Wade comes from an English surname, either derived from Old English wæd meaning “ford” or “shallow water”, used to refer to someone who lived near a ford; it comes from Proto-Germanic wadą. Wade may also be derived from an Old English given name, Wada, which comes from Old English wadan meaning “to go” from Proto-Germanic wadaną (to wade, to walk) via Proto-Indo-European *weh₂dʰ- (to go, to proceed). In the English language, it’s a word that’s used to refer to someone walking or traversing through water. Wade may also be a Dutch and German surname derived Proto-Germanic wǣd meaning “garment, item of clothing”.
Origin: Proto-Germanic, Proto-Indo-European
Troy has several possible meanings and etymologies behind it:
- it comes from a surname derived from a city in Troyes, France, used to describe someone who came from there. The name comes from Latin Tricasses, the name of a Gallic tribe that lived in the area. The first part of the name comes from tri meaning “three” although the second element, cass-, is a little trickier. It may mean “bronze, tin, brass” or “battle”;
- Troy may also be the Anglicized form of a Gaelic surname, Ó Troighthigh meaning “descendant of Troightheach”, the latter a person name meaning “foot soldier”;
- Troy is also the name of an ancient city in Asia Minor in what is now Turkey, that features in Homer’s Iliad, in which a ten year war between the Trojans and the Greeks rages on over the abduction of Helen by Paris, son of King Priam. It was known as Troia in Ancient Greek and Latin, as well as Ilium by the Romans; the name may have been derived from the name of a king, Tros, the founder of Troy and its ancestors, and the father of Ganymede, who was taken by Zeus and made the official cupbearer of the gods in Mount Olympus. I couldn’t find the etymology behind the name;
- it may also be an Americanized spelling of Treu, a German and Jewish (Ashkenazic) surname meaning “true, loyal, faithful” in Middle High German;
- it could also be a Dutch surname, derived from Middle Dutch troye, meaning “doublet, jerkin”, either an occupational name for a tailor or a nickname for someone who wore a particular garment that was striking enough to be singular;
- I’ve also seen it listed as being a Dutch short form of Gertrude, from a Germanic name meaning “spear of strength”.

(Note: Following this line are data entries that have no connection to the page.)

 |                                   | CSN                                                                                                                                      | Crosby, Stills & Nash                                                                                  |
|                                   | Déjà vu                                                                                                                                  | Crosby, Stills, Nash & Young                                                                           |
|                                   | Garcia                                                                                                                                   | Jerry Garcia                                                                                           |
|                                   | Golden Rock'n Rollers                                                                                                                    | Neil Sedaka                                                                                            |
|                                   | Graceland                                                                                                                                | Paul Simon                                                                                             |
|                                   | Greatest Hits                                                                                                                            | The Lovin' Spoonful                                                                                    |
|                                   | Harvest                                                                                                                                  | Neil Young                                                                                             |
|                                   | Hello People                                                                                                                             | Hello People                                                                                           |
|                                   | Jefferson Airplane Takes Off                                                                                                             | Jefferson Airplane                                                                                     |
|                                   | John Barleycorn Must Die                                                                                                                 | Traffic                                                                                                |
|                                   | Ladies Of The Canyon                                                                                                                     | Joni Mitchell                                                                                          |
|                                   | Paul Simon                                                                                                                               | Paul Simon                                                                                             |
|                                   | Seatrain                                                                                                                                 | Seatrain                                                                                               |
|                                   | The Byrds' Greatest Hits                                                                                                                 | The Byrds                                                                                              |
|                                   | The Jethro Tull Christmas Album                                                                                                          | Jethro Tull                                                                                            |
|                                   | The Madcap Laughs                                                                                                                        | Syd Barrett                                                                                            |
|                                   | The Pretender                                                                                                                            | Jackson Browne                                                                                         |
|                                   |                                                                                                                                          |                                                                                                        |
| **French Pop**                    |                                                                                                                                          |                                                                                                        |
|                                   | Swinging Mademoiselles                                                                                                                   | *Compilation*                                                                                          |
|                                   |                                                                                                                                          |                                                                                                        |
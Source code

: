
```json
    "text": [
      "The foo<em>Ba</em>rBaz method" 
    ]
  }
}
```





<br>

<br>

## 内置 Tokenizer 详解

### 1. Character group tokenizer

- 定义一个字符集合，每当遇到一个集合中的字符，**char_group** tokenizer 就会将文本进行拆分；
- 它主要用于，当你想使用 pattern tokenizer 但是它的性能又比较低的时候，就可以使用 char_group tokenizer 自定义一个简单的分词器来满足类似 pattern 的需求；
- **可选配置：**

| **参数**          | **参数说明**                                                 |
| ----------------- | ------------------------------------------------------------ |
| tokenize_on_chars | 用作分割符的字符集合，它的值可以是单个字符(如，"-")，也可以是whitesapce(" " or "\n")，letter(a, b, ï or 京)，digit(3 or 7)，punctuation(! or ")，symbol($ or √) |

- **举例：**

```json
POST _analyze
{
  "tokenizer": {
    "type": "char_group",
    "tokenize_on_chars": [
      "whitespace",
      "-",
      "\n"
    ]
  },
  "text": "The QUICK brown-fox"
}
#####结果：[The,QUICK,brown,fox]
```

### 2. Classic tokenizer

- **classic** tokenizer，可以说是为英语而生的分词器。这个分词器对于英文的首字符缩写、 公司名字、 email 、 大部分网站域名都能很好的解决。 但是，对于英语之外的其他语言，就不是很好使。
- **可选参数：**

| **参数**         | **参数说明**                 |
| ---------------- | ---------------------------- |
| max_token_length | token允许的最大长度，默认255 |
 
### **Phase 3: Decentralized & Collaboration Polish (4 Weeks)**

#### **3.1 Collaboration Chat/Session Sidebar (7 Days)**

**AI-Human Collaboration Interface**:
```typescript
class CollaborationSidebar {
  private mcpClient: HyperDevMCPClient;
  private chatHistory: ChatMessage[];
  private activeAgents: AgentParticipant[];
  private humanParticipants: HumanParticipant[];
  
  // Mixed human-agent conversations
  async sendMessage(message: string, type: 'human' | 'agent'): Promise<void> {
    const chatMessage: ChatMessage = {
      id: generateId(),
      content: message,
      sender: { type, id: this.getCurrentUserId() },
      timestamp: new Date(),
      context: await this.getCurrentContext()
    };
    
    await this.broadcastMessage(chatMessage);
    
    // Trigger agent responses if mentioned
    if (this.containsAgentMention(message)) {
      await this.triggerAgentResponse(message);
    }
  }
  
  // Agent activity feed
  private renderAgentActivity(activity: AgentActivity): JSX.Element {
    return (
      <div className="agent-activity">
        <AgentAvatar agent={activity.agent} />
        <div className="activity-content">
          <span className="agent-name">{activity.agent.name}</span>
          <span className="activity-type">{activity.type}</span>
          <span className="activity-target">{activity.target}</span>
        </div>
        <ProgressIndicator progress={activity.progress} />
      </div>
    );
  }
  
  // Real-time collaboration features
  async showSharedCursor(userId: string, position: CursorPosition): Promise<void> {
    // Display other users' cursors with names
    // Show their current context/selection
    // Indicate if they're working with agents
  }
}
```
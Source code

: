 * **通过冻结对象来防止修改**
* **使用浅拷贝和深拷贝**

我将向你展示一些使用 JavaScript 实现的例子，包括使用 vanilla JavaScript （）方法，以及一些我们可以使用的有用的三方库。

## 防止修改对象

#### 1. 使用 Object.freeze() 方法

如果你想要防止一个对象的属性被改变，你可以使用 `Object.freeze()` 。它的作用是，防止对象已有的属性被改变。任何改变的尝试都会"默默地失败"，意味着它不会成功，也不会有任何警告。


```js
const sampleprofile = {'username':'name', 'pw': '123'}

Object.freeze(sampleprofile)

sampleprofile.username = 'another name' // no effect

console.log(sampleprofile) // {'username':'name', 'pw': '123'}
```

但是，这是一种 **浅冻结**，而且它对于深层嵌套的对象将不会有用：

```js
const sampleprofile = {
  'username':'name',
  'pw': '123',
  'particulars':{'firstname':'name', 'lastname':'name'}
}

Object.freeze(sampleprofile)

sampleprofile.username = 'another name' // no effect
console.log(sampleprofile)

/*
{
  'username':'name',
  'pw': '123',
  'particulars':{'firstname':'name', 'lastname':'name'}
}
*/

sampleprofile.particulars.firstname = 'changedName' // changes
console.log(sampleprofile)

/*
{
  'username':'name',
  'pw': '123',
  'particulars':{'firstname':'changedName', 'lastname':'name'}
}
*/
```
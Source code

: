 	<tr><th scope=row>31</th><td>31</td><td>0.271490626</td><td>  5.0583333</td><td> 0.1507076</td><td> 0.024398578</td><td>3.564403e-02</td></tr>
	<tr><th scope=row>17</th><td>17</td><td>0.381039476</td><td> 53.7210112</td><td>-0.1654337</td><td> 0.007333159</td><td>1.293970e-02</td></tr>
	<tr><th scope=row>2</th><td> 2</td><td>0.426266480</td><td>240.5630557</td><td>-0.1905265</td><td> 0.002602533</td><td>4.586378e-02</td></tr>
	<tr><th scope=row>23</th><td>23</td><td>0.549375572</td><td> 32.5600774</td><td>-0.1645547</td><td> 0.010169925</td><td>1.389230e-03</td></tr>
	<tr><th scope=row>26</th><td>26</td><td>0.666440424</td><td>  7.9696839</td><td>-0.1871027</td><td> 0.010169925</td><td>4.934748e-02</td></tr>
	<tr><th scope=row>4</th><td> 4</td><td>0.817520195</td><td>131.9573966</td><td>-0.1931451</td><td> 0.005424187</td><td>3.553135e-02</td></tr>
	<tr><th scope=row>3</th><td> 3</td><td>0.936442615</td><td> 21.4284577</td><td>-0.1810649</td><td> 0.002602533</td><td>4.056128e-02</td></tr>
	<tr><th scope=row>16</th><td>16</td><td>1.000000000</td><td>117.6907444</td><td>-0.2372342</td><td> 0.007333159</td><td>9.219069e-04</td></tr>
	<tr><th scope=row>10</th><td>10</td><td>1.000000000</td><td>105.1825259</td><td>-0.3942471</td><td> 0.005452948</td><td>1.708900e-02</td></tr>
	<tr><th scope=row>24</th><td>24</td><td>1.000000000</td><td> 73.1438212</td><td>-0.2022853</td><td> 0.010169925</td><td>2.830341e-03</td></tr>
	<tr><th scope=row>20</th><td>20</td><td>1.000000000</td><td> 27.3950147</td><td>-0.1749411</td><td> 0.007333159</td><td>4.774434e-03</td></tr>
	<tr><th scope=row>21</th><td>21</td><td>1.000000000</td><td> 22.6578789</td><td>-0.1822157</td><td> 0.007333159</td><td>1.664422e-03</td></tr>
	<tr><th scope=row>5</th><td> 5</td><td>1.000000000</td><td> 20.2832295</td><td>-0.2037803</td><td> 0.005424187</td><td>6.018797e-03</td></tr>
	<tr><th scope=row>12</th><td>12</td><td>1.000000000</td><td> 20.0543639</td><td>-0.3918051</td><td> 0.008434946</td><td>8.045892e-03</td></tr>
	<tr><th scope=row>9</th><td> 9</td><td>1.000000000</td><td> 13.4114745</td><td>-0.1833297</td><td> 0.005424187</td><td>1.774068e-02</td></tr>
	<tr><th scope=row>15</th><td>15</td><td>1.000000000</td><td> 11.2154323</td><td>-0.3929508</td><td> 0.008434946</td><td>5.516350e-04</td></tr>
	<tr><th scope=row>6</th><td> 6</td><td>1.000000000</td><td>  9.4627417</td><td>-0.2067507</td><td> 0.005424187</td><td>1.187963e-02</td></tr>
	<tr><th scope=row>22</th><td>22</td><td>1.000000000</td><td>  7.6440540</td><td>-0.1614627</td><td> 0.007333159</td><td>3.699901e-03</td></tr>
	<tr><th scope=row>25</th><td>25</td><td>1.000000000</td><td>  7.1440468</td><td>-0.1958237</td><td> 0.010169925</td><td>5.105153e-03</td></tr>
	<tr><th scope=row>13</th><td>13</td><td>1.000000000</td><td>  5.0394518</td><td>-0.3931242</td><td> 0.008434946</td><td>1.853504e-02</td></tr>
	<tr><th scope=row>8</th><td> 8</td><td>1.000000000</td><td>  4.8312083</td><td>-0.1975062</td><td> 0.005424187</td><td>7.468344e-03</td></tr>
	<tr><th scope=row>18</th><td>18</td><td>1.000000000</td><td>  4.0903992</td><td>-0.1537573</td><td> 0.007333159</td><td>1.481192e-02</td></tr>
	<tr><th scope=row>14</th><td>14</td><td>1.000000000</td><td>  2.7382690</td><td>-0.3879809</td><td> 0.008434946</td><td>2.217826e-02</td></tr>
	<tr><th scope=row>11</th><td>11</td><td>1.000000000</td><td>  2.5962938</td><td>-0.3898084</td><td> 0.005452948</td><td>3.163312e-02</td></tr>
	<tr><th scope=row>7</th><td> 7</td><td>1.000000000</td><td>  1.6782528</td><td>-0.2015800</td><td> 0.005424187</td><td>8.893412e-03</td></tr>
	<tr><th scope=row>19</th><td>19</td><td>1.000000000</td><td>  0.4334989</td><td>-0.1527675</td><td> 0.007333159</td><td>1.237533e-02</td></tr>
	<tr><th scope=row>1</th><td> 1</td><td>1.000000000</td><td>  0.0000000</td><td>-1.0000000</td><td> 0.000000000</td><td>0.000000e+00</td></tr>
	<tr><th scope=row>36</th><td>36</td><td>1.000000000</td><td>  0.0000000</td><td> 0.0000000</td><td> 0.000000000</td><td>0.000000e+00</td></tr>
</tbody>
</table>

Origin: Latin, Gaelic, Ancient Greek, German, Dutch
- Troye (English, French)
- Troi (English)
- Troia (Latin, Greek)
- Troi (English)
Yui (pr. yoo-ee) is a Japanese female name with a variety of meanings depending on the kanji used. It could mean 唯 “only, sole, alone”; 由 “cause, reason; 維 “to tie, fasten up, to link, connect”;結 “to tie, fasten, to end, conclude, finish”; 唯衣 “only, sole, alone + clothing”; 由衣 “cause, reason + clothing”; 結衣 “to tie, fasten, to end, conclude, finish + clothing”; as well as other meanings.
Yui is also a surname with the meanings of 由井 “cause, reason + well”; 油井 “oil + well”; and 由比 “cause, reason + compare, match, equal”.